*Required action*:
Each entry must be restated exactly as it appears.

·····

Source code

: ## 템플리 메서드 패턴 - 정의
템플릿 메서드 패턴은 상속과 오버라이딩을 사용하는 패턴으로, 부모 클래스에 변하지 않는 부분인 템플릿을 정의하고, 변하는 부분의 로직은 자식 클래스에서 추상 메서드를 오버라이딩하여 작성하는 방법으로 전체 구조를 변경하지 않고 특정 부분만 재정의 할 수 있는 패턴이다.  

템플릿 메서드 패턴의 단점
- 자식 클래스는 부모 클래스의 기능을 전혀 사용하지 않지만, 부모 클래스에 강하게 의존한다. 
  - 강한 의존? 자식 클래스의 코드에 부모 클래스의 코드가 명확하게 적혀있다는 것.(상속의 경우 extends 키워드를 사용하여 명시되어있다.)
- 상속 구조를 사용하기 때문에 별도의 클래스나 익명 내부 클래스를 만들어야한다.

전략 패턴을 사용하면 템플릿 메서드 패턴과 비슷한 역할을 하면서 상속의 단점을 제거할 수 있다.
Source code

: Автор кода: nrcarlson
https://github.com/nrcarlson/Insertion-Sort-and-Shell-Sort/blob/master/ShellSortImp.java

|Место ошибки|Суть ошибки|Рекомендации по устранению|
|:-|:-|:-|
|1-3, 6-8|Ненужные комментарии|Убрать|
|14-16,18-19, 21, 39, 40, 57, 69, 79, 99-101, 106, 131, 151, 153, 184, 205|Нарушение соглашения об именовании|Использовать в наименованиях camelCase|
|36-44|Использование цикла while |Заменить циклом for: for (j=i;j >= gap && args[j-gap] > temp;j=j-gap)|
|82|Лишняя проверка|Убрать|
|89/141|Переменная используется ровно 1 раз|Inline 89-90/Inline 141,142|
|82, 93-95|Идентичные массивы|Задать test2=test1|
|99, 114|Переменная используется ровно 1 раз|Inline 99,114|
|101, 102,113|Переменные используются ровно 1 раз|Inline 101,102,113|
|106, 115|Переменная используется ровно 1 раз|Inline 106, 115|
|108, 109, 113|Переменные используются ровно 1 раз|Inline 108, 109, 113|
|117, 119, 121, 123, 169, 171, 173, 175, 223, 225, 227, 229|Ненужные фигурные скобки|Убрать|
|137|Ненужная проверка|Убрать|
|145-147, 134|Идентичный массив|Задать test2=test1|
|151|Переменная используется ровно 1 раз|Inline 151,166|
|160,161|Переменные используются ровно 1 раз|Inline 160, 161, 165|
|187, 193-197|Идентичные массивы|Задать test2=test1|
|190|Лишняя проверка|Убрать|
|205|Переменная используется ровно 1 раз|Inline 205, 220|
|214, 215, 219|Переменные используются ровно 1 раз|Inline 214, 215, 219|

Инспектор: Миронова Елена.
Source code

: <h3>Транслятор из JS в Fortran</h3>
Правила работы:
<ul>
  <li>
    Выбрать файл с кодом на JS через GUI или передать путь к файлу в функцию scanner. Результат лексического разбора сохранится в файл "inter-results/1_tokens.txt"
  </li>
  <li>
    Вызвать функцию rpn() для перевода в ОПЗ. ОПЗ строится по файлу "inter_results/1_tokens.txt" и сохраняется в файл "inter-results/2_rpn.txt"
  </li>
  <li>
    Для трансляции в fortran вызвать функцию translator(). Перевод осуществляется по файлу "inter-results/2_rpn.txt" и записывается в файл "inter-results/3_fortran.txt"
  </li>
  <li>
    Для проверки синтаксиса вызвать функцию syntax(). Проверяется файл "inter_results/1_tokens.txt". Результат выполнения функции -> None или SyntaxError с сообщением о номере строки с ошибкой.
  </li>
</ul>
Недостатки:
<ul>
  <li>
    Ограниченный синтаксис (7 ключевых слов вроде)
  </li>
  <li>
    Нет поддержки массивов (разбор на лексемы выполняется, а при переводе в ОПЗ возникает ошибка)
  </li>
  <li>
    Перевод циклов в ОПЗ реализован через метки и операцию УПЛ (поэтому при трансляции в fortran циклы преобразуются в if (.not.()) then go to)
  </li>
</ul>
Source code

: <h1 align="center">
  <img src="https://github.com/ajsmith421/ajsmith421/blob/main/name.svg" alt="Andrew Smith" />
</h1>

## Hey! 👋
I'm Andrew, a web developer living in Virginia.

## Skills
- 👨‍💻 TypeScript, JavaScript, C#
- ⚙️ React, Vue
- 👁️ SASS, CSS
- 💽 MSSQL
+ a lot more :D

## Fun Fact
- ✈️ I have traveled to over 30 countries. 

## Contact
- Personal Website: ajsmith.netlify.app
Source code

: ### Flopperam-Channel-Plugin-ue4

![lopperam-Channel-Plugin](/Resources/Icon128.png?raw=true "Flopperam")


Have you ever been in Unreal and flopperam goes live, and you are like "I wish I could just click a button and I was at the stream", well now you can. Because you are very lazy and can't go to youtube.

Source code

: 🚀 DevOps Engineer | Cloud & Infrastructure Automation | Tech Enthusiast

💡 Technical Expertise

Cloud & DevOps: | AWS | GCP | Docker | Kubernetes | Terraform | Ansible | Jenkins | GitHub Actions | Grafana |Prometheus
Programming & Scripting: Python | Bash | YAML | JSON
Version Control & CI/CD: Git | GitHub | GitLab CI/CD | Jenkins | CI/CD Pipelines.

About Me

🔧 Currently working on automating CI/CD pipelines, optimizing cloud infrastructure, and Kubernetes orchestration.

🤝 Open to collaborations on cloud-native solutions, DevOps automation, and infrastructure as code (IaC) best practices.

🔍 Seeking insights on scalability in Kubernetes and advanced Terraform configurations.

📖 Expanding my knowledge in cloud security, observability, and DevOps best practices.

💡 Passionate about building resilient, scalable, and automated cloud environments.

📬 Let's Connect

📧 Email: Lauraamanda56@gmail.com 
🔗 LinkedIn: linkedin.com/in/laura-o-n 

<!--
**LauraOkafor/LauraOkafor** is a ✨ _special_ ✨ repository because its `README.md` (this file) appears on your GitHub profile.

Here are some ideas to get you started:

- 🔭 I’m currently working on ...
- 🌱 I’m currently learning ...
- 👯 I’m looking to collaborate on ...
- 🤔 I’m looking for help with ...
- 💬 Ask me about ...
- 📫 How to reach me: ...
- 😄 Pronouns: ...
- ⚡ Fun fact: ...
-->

·····

*Exercise answer*:
Source code

: ## 템플리 메서드 패턴 - 정의
템플릿 메서드 패턴은 상속과 오버라이딩을 사용하는 패턴으로, 부모 클래스에 변하지 않는 부분인 템플릿을 정의하고, 변하는 부분의 로직은 자식 클래스에서 추상 메서드를 오버라이딩하여 작성하는 방법으로 전체 구조를 변경하지 않고 특정 부분만 재정의 할 수 있는 패턴이다.  

템플릿 메서드 패턴의 단점
- 자식 클래스는 부모 클래스의 기능을 전혀 사용하지 않지만, 부모 클래스에 강하게 의존한다. 
  - 강한 의존? 자식 클래스의 코드에 부모 클래스의 코드가 명확하게 적혀있다는 것.(상속의 경우 extends 키워드를 사용하여 명시되어있다.)
- 상속 구조를 사용하기 때문에 별도의 클래스나 익명 내부 클래스를 만들어야한다.

전략 패턴을 사용하면 템플릿 메서드 패턴과 비슷한 역할을 하면서 상속의 단점을 제거할 수 있다.
Source code

: Автор кода: nrcarlson
https://github.com/nrcarlson/Insertion-Sort-and-Shell-Sort/blob/master/ShellSortImp.java

|Место ошибки|Суть ошибки|Рекомендации по устранению|
|:-|:-|:-|
|1-3, 6-8|Ненужные комментарии|Убрать|
|14-16,18-19, 21, 39, 40, 57, 69, 79, 99-101, 106, 131, 151, 153, 184, 205|Нарушение соглашения об именовании|Использовать в наименованиях camelCase|
|36-44|Использование цикла while |Заменить циклом for: for (j=i;j >= gap && args[j-gap] > temp;j=j-gap)|
|82|Лишняя проверка|Убрать|
|89/141|Переменная используется ровно 1 раз|Inline 89-90/Inline 141,142|
|82, 93-95|Идентичные массивы|Задать test2=test1|
|99, 114|Переменная используется ровно 1 раз|Inline 99,114|
|101, 102,113|Переменные используются ровно 1 раз|Inline 101,102,113|
|106, 115|Переменная используется ровно 1 раз|Inline 106, 115|
|108, 109, 113|Переменные используются ровно 1 раз|Inline 108, 109, 113|
|117, 119, 121, 123, 169, 171, 173, 175, 223, 225, 227, 229|Ненужные фигурные скобки|Убрать|
|137|Ненужная проверка|Убрать|
|145-147, 134|Идентичный массив|Задать test2=test1|
|151|Переменная используется ровно 1 раз|Inline 151,166|
|160,161|Переменные используются ровно 1 раз|Inline 160, 161, 165|
|187, 193-197|Идентичные массивы|Задать test2=test1|
|190|Лишняя проверка|Убрать|
|205|Переменная используется ровно 1 раз|Inline 205, 220|
|214, 215, 219|Переменные используются ровно 1 раз|Inline 214, 215, 219|

Инспектор: Миронова Елена.
Source code

: <h3>Транслятор из JS в Fortran</h3>
Правила работы:
<ul>
  <li>
    Выбрать файл с кодом на JS через GUI или передать путь к файлу в функцию scanner. Результат лексического разбора сохранится в файл "inter-results/1_tokens.txt"
  </li>
  <li>
    Вызвать функцию rpn() для перевода в ОПЗ. ОПЗ строится по файлу "inter_results/1_tokens.txt" и сохраняется в файл "inter-results/2_rpn.txt"
  </li>
  <li>
    Для трансляции в fortran вызвать функцию translator(). Перевод осуществляется по файлу "inter-results/2_rpn.txt" и записывается в файл "inter-results/3_fortran.txt"
  </li>
  <li>
    Для проверки синтаксиса вызвать функцию syntax(). Проверяется файл "inter_results/1_tokens.txt". Результат выполнения функции -> None или SyntaxError с сообщением о номере строки с ошибкой.
  </li>
</ul>
Недостатки:
<ul>
  <li>
    Ограниченный синтаксис (7 ключевых слов вроде)
  </li>
  <li>
    Нет поддержки массивов (разбор на лексемы выполняется, а при переводе в ОПЗ возникает ошибка)
  </li>
  <li>
    Перевод циклов в ОПЗ реализован через метки и операцию УПЛ (поэтому при трансляции в fortran циклы преобразуются в if (.not.()) then go to)
  </li>
</ul>
Source code

: <h1 align="center">
  <img src="https://github.com/ajsmith421/ajsmith421/blob/main/name.svg" alt="Andrew Smith" />
</h1>

## Hey! 👋
I'm Andrew, a web developer living in Virginia.

## Skills
- 👨‍💻 TypeScript, JavaScript, C#
- ⚙️ React, Vue
- 👁️ SASS, CSS
- 💽 MSSQL
+ a lot more :D

## Fun Fact
- ✈️ I have traveled to over 30 countries. 

## Contact
- Personal Website: ajsmith.netlify.app
Source code

: ### Flopperam-Channel-Plugin-ue4

![lopperam-Channel-Plugin](/Resources/Icon128.png?raw=true "Flopperam")


Have you ever been in Unreal and flopperam goes live, and you are like "I wish I could just click a button and I was at the stream", well now you can. Because you are very lazy and can't go to youtube.

Source code

: 🚀 DevOps Engineer | Cloud & Infrastructure Automation | Tech Enthusiast

💡 Technical Expertise

Cloud & DevOps: | AWS | GCP | Docker | Kubernetes | Terraform | Ansible | Jenkins | GitHub Actions | Grafana |Prometheus
Programming & Scripting: Python | Bash | YAML | JSON
Version Control & CI/CD: Git | GitHub | GitLab CI/CD | Jenkins | CI/CD Pipelines.

About Me

🔧 Currently working on automating CI/CD pipelines, optimizing cloud infrastructure, and Kubernetes orchestration.

🤝 Open to collaborations on cloud-native solutions, DevOps automation, and infrastructure as code (IaC) best practices.

🔍 Seeking insights on scalability in Kubernetes and advanced Terraform configurations.

📖 Expanding my knowledge in cloud security, observability, and DevOps best practices.

💡 Passionate about building resilient, scalable, and automated cloud environments.

📬 Let's Connect

📧 Email: Lauraamanda56@gmail.com 
🔗 LinkedIn: linkedin.com/in/laura-o-n 

<!--
**LauraOkafor/LauraOkafor** is a ✨ _special_ ✨ repository because its `README.md` (this file) appears on your GitHub profile.

Here are some ideas to get you started:

- 🔭 I’m currently working on ...
- 🌱 I’m currently learning ...
- 👯 I’m looking to collaborate on ...
- 🤔 I’m looking for help with ...
- 💬 Ask me about ...
- 📫 How to reach me: ...
- 😄 Pronouns: ...
- ⚡ Fun fact: ...
-->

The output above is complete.